19/5/10

Suspension of disbelief


You know how, in say an action hero movie or a great fantasy novel you accept you are entering into a parallel universe where things that are not possible in this world are perfectly normal (flying up into the stratosphere to "cool down", being posessed by a ring, kissing a frog into a prince)? Well fashion magazine reading also requires a certain level of suspension of disbelief.

Most notably, you must forget about this world's salaries and treat real money as lightheartedly as you do Monopoly money. Assume that you can really only be "chic" if you are rail thin and spend thousands each season on the same "key designer items" every other woman in your circle and beyond is suppose to be aching to place in their black hole of a closet (after all, it must accomodate the proceeds of endless shopping trips). In this particular fantasy world, the wardrobe does not open onto a perpetually frozen winter landscape, but rather onto a collection of high fashion that is being patiently curated by its owner with an eye to a future donation to her local museum. An enduring legacy that will remind the generations to come of just how incredibly chic and wonderful she was.

But here's the problem. We're not all Nan Kempner. And, even more importantly, we don't even necessarily WANT to be like Nan Kempner.

Now, this is a fairly obvious distinction.
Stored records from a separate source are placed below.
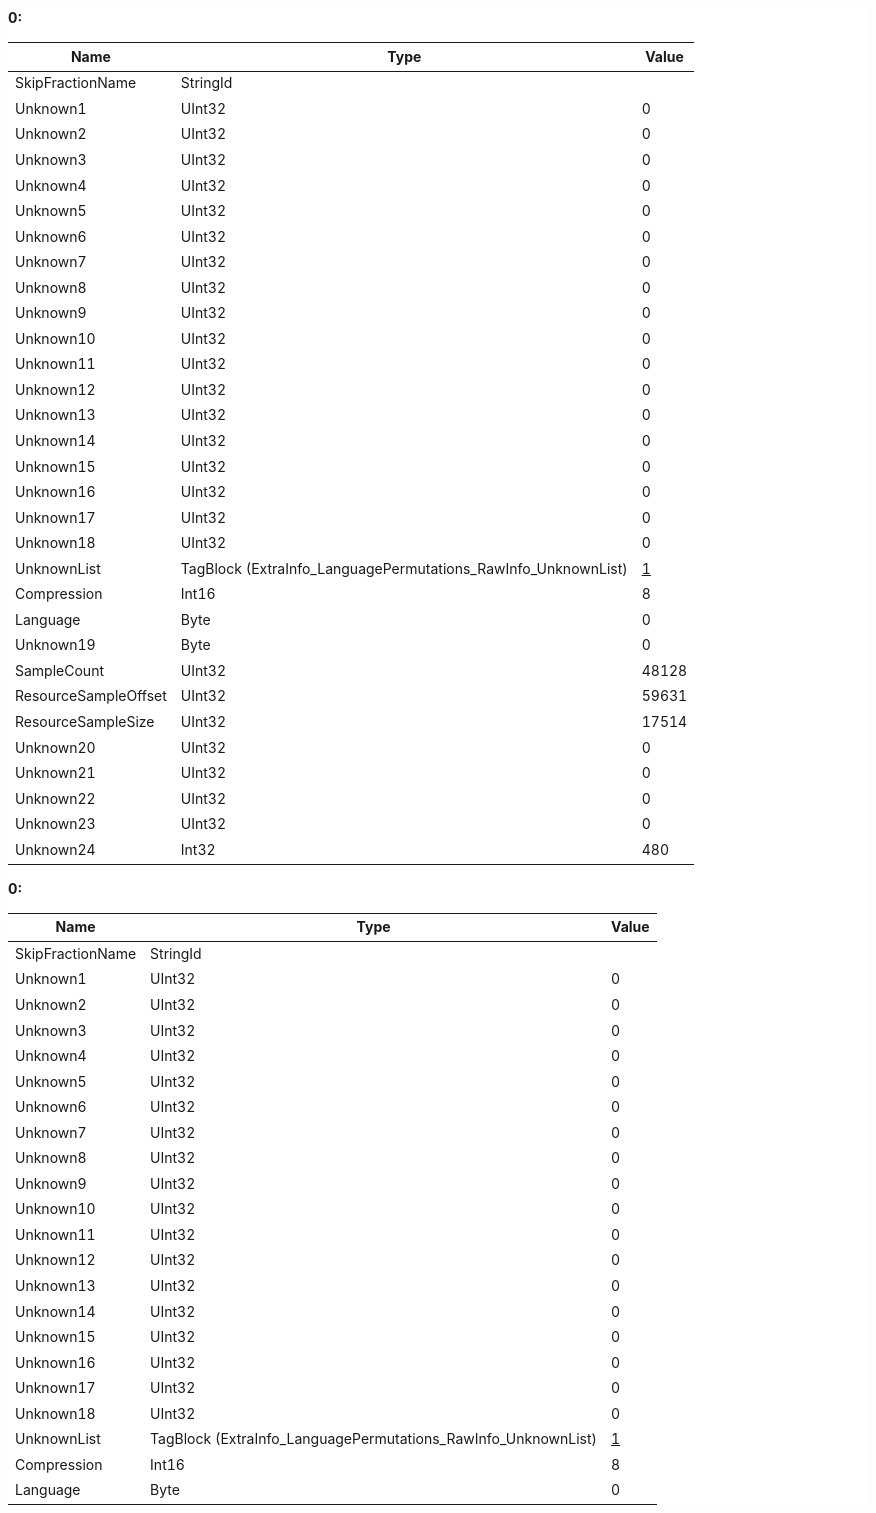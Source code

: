 
**0:**

Name	| Type	| Value
---	|---	|---	|
SkipFractionName	|StringId	|
Unknown1	|UInt32	|0
Unknown2	|UInt32	|0
Unknown3	|UInt32	|0
Unknown4	|UInt32	|0
Unknown5	|UInt32	|0
Unknown6	|UInt32	|0
Unknown7	|UInt32	|0
Unknown8	|UInt32	|0
Unknown9	|UInt32	|0
Unknown10	|UInt32	|0
Unknown11	|UInt32	|0
Unknown12	|UInt32	|0
Unknown13	|UInt32	|0
Unknown14	|UInt32	|0
Unknown15	|UInt32	|0
Unknown16	|UInt32	|0
Unknown17	|UInt32	|0
Unknown18	|UInt32	|0
UnknownList	|TagBlock (ExtraInfo_LanguagePermutations_RawInfo_UnknownList)	|[1](#extrainfo_languagepermutations_rawinfo_unknownlist)
Compression	|Int16	|8
Language	|Byte	|0
Unknown19	|Byte	|0
SampleCount	|UInt32	|48128
ResourceSampleOffset	|UInt32	|59631
ResourceSampleSize	|UInt32	|17514
Unknown20	|UInt32	|0
Unknown21	|UInt32	|0
Unknown22	|UInt32	|0
Unknown23	|UInt32	|0
Unknown24	|Int32	|480


**0:**

Name	| Type	| Value
---	|---	|---	|
SkipFractionName	|StringId	|
Unknown1	|UInt32	|0
Unknown2	|UInt32	|0
Unknown3	|UInt32	|0
Unknown4	|UInt32	|0
Unknown5	|UInt32	|0
Unknown6	|UInt32	|0
Unknown7	|UInt32	|0
Unknown8	|UInt32	|0
Unknown9	|UInt32	|0
Unknown10	|UInt32	|0
Unknown11	|UInt32	|0
Unknown12	|UInt32	|0
Unknown13	|UInt32	|0
Unknown14	|UInt32	|0
Unknown15	|UInt32	|0
Unknown16	|UInt32	|0
Unknown17	|UInt32	|0
Unknown18	|UInt32	|0
UnknownList	|TagBlock (ExtraInfo_LanguagePermutations_RawInfo_UnknownList)	|[1](#extrainfo_languagepermutations_rawinfo_unknownlist)
Compression	|Int16	|8
Language	|Byte	|0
Right?

Well, I've always thought so, but beginning in about 2001 I began to notice, as I wrote up the price tags of the items selected and photographed in the magazines, that were skyrocketing beyond the stratosphere like Superman himself, that many within the fashion industry seemed to believe that this "absolutely fabulous" parallel universe was, in fact, reality itself. It was like the fashion crowd closed ranks and glued itself onto the jet setting superrich and could see no further than their rhinoplasties.

And then the big crisis arrived and, now hedgefund fortuneless, the fashion industry went into shock. Like with Spain's government, it went through a long denial phase, when instead of analyzing its own actions it bemoaned the lack of respect for their work. But then, for F/W 2009- 10, the fashion crowd got wind of a new, exiting trend: cutting back the prices to size. And, what do you know? It turns out that a cotton twill cargo pant can be just as chic, wearable and, yes, even just as covetable if its price tag is 295 €, or even a highstreet friendly 29, 95 € than if its over 1.000 € (sorry Christophe Decarnin). And if its already waiting inside your narnian wardrobe - even better!!!